Your answer should consist only of the lines below from the one with "The pipeline in" through the one with "run the workflow.", copied exactly.
--- Data listing ---
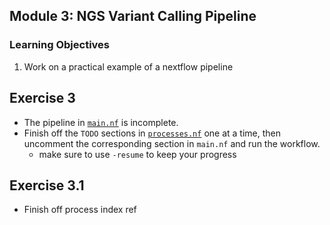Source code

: ## Module 3: NGS Variant Calling Pipeline

### Learning Objectives
1. Work on a practical example of a nextflow pipeline

## **Exercise 3**
* The pipeline in [`main.nf`](main.nf) is incomplete. 
* Finish off the `TODO` sections in [`processes.nf`](processes.nf) one at a time, then uncomment the corresponding section in `main.nf` and run the workflow.
    * make sure to use `-resume` to keep your progress

## **Exercise 3.1**
* Finish off process index ref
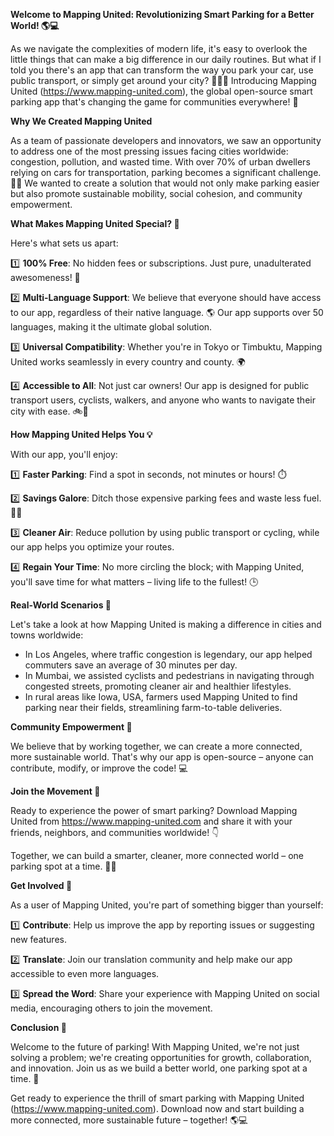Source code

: **Welcome to Mapping United: Revolutionizing Smart Parking for a Better World! 🌎💻**

As we navigate the complexities of modern life, it's easy to overlook the little things that can make a big difference in our daily routines. But what if I told you there's an app that can transform the way you park your car, use public transport, or simply get around your city? 🚗🚌🚂 Introducing Mapping United (https://www.mapping-united.com), the global open-source smart parking app that's changing the game for communities everywhere! 🌟

**Why We Created Mapping United**

As a team of passionate developers and innovators, we saw an opportunity to address one of the most pressing issues facing cities worldwide: congestion, pollution, and wasted time. With over 70% of urban dwellers relying on cars for transportation, parking becomes a significant challenge. 🚗👀 We wanted to create a solution that would not only make parking easier but also promote sustainable mobility, social cohesion, and community empowerment.

**What Makes Mapping United Special? 🤔**

Here's what sets us apart:

1️⃣ **100% Free**: No hidden fees or subscriptions. Just pure, unadulterated awesomeness! 💸

2️⃣ **Multi-Language Support**: We believe that everyone should have access to our app, regardless of their native language. 🌎 Our app supports over 50 languages, making it the ultimate global solution.

3️⃣ **Universal Compatibility**: Whether you're in Tokyo or Timbuktu, Mapping United works seamlessly in every country and county. 🌍

4️⃣ **Accessible to All**: Not just car owners! Our app is designed for public transport users, cyclists, walkers, and anyone who wants to navigate their city with ease. 🚲👣

**How Mapping United Helps You 💡**

With our app, you'll enjoy:

1️⃣ **Faster Parking**: Find a spot in seconds, not minutes or hours! ⏱️

2️⃣ **Savings Galore**: Ditch those expensive parking fees and waste less fuel. 💸🚗

3️⃣ **Cleaner Air**: Reduce pollution by using public transport or cycling, while our app helps you optimize your routes.

4️⃣ **Regain Your Time**: No more circling the block; with Mapping United, you'll save time for what matters – living life to the fullest! 🕒

**Real-World Scenarios 🌆**

Let's take a look at how Mapping United is making a difference in cities and towns worldwide:

* In Los Angeles, where traffic congestion is legendary, our app helped commuters save an average of 30 minutes per day.
* In Mumbai, we assisted cyclists and pedestrians in navigating through congested streets, promoting cleaner air and healthier lifestyles.
* In rural areas like Iowa, USA, farmers used Mapping United to find parking near their fields, streamlining farm-to-table deliveries.

**Community Empowerment 🤝**

We believe that by working together, we can create a more connected, more sustainable world. That's why our app is open-source – anyone can contribute, modify, or improve the code! 💻

**Join the Movement 🌟**

Ready to experience the power of smart parking? Download Mapping United from https://www.mapping-united.com and share it with your friends, neighbors, and communities worldwide! 👇

Together, we can build a smarter, cleaner, more connected world – one parking spot at a time. 🚗💖

**Get Involved 🎉**

As a user of Mapping United, you're part of something bigger than yourself:

1️⃣ **Contribute**: Help us improve the app by reporting issues or suggesting new features.

2️⃣ **Translate**: Join our translation community and help make our app accessible to even more languages.

3️⃣ **Spread the Word**: Share your experience with Mapping United on social media, encouraging others to join the movement.

**Conclusion 🌟**

Welcome to the future of parking! With Mapping United, we're not just solving a problem; we're creating opportunities for growth, collaboration, and innovation. Join us as we build a better world, one parking spot at a time. 💖

Get ready to experience the thrill of smart parking with Mapping United (https://www.mapping-united.com). Download now and start building a more connected, more sustainable future – together! 🌎💻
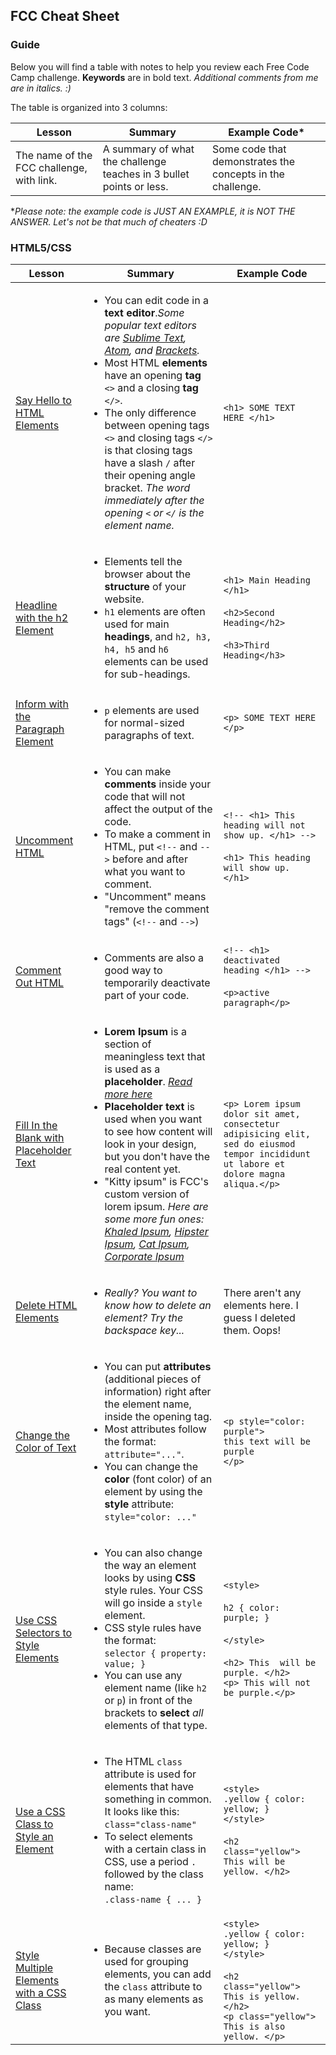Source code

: ## FCC Cheat Sheet

### Guide
Below you will find a table with notes to help you review each Free Code Camp challenge. **Keywords** are in bold text. *Additional comments from me are in italics. :)*
<!-- <ul><li><li><li></ul> -->

The table is organized into 3 columns:

| Lesson | Summary | Example Code* |
|--- | ---| ----|
|The name of the FCC challenge, with link. | A summary of what the challenge teaches in 3 bullet points or less. | Some code that demonstrates the concepts in the challenge. |

\**Please note: the example code is JUST AN EXAMPLE, it is NOT THE ANSWER. Let's not be that much of cheaters :D*

### HTML5/CSS
| Lesson | Summary | Example Code |
|--- | ---| ----|
| [Say Hello to HTML Elements](https://www.freecodecamp.com/challenges/say-hello-to-html-elements) | <ul><li>You can edit code in a **text editor**.*Some popular text editors are [Sublime Text](http://www.sublimetext.com), [Atom](https://atom.io), and [Brackets](http://brackets.io).*<li>Most HTML **elements** have an opening **tag** `<>` and a closing **tag** `</>`. <li>The only difference between opening tags `<>` and closing tags  `</>` is that closing tags have a slash `/` after their opening angle bracket. *The word immediately after the opening `<` or `</` is the element name.*</ul> | `<h1> SOME TEXT HERE </h1> ` |
|[Headline with the h2 Element](https://www.freecodecamp.com/challenges/headline-with-the-h2-element) | <ul><li>Elements tell the browser about the **structure** of your website.<li>`h1` elements are often used for main **headings**, and `h2, h3, h4, h5` and `h6` elements can be used for sub-headings. </ul> | `<h1> Main Heading </h1>`<br><br>`<h2>Second Heading</h2>`<br><br>`<h3>Third Heading</h3>`|
|[Inform with the Paragraph Element](https://www.freecodecamp.com/challenges/inform-with-the-paragraph-element) | <ul><li>`p` elements are used for normal-sized paragraphs of text.</ul> | `<p> SOME TEXT HERE </p>`|
|[Uncomment HTML](https://www.freecodecamp.com/challenges/uncomment-html) | <ul><li>You can make **comments** inside your code that will not affect the output of the code. <li> To make a comment in HTML, put `<!--` and `-->` before and after what you want to comment. <li> "Uncomment" means "remove the comment tags" (`<!--` and `-->`)</ul> | `<!-- <h1> This heading will not show up. </h1> --> `<br><br> `<h1> This heading will show up. </h1>`|
|[Comment Out HTML](https://www.freecodecamp.com/challenges/comment-out-html) |<ul><li>Comments are also a good way to temporarily deactivate part of your code.</ul> | `<!-- <h1> deactivated heading </h1> -->`<br><br> `<p>active paragraph</p>` |
| [Fill In the Blank with Placeholder Text](https://www.freecodecamp.com/challenges/fill-in-the-blank-with-placeholder-text) | <ul><li>**Lorem Ipsum** is a section of meaningless text that is used as a **placeholder**. *[Read more here](https://en.wikipedia.org/wiki/Lorem_ipsum)*<li>**Placeholder text** is used when you want to see how content will look in your design, but you don't have the real content yet. <li>"Kitty ipsum" is FCC's custom version of lorem ipsum. *Here are some more fun ones: [Khaled Ipsum](http://khaledipsum.com), [Hipster Ipsum](https://hipsum.co), [Cat Ipsum](http://www.catipsum.com?), [Corporate Ipsum](http://www.cipsum.com)*</ul> | `<p> Lorem ipsum dolor sit amet, consectetur adipisicing elit, sed do eiusmod tempor incididunt ut labore et dolore magna aliqua.</p>`|
| [Delete HTML Elements](https://www.freecodecamp.com/challenges/delete-html-elements) | <ul><li>*Really? You want to know how to delete an element? Try the backspace key...*</ul> | There aren't any elements here. I guess I deleted them. Oops! |
| [Change the Color of Text](https://www.freecodecamp.com/challenges/change-the-color-of-text) | <ul><li>You can put **attributes** (additional pieces of information) right after the element name, inside the opening tag.<li>Most attributes follow the format: `attribute="..."`.<li>You can change the **color** (font color) of an element by using the **style** attribute: `style="color: ..."` </ul> | `<p style="color: purple">`<br>`this text will be purple`<br>`</p>` |
| [Use CSS Selectors to Style Elements](https://www.freecodecamp.com/challenges/use-css-selectors-to-style-elements) |<ul><li>You can also change the way an element looks by using **CSS** style rules. Your CSS will go inside a `style` element.<li>CSS style rules have the format:<br> `selector { property: value; }`<li>You can use any element name (like `h2` or `p`) in front of the brackets to **select** _all_ elements of that type. </ul> | `<style>`<br><br>`h2 { color: purple; }`<br><br>`</style>`<br></br>`<h2> This  will be purple. </h2>`<br>`<p> This will not be purple.</p>`|
| [Use a CSS Class to Style an Element](https://www.freecodecamp.com/challenges/use-a-css-class-to-style-an-element) | <ul><li>The HTML `class` attribute is used for elements that have something in common. It looks like this:<br> `class="class-name"`<li>To select elements with a certain class in CSS, use a period `.` followed by the class name: <br>`.class-name { ... }`</ul> | `<style>`<br>`.yellow { color: yellow; }`<br>`</style>`<br><br>`<h2 class="yellow"> This will be yellow. </h2>` |
| [Style Multiple Elements with a CSS Class](https://www.freecodecamp.com/challenges/style-multiple-elements-with-a-css-class) | <ul><li>Because classes are used for grouping elements, you can add the `class` attribute to as many elements as you want.</ul> | `<style>`<br>`.yellow { color: yellow; }`<br>`</style>`<br><br>`<h2 class="yellow"> This is yellow. </h2>` <br> `<p class="yellow"> This is also yellow. </p>`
---
■ Expected answer ■
* The pipeline in [`main.nf`](main.nf) is incomplete. 
* Finish off the `TODO` sections in [`processes.nf`](processes.nf) one at a time, then uncomment the corresponding section in `main.nf` and run the workflow.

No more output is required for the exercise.